··· RECORDS ···

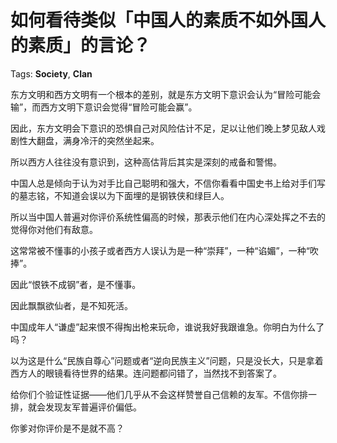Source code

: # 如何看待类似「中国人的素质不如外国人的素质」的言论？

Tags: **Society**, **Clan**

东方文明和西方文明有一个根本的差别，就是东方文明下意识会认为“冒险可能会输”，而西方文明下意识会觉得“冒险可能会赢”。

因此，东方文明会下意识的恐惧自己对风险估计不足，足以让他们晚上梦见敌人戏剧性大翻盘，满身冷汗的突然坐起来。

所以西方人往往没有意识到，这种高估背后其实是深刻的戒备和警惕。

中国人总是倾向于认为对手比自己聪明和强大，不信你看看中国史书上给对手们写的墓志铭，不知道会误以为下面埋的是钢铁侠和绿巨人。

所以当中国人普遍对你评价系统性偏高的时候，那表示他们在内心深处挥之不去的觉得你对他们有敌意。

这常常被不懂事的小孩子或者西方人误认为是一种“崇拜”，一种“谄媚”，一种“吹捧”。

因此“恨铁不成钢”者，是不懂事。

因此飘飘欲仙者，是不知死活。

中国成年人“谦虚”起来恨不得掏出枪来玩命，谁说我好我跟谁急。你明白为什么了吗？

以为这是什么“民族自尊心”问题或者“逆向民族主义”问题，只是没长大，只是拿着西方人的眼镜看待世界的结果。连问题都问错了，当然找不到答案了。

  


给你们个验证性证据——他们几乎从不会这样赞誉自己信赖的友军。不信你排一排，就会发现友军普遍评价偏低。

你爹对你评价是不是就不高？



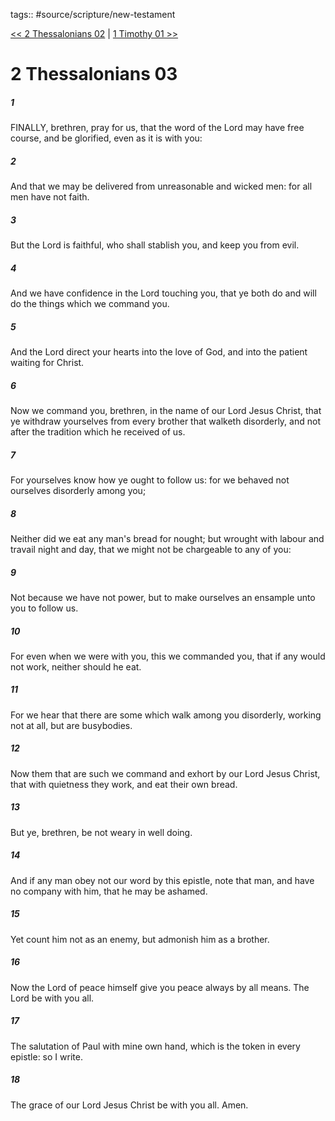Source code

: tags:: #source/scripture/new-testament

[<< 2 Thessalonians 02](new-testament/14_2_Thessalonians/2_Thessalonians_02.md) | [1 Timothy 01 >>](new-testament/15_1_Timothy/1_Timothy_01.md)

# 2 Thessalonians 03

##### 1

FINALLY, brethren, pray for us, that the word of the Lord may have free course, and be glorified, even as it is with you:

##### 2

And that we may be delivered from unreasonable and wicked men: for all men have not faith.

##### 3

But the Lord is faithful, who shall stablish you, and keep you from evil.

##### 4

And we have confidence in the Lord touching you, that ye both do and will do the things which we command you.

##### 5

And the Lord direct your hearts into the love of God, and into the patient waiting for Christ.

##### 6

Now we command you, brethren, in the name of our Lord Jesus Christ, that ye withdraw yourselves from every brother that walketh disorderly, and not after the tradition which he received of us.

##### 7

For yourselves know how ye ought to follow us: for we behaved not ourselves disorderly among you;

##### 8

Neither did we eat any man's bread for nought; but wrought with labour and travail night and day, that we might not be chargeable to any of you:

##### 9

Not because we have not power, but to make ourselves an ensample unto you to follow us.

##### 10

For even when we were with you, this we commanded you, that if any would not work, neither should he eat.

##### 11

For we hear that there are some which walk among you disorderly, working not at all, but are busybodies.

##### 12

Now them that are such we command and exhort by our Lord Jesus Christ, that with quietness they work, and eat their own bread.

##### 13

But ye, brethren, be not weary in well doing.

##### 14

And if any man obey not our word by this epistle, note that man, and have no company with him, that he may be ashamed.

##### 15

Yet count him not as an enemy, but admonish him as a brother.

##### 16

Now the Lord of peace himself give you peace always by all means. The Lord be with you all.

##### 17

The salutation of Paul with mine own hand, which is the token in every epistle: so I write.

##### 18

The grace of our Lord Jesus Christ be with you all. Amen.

···

Write out again only the lines from the one with "For yourselves know" through the last line of the records above. Keep every word as it stands.

For yourselves know how ye ought to follow us: for we behaved not ourselves disorderly among you;

##### 8

Neither did we eat any man's bread for nought; but wrought with labour and travail night and day, that we might not be chargeable to any of you:

##### 9

Not because we have not power, but to make ourselves an ensample unto you to follow us.

##### 10

For even when we were with you, this we commanded you, that if any would not work, neither should he eat.

##### 11

For we hear that there are some which walk among you disorderly, working not at all, but are busybodies.

##### 12

Now them that are such we command and exhort by our Lord Jesus Christ, that with quietness they work, and eat their own bread.

##### 13

But ye, brethren, be not weary in well doing.

##### 14

And if any man obey not our word by this epistle, note that man, and have no company with him, that he may be ashamed.

##### 15

Yet count him not as an enemy, but admonish him as a brother.

##### 16

Now the Lord of peace himself give you peace always by all means. The Lord be with you all.

##### 17

The salutation of Paul with mine own hand, which is the token in every epistle: so I write.

##### 18

The grace of our Lord Jesus Christ be with you all. Amen.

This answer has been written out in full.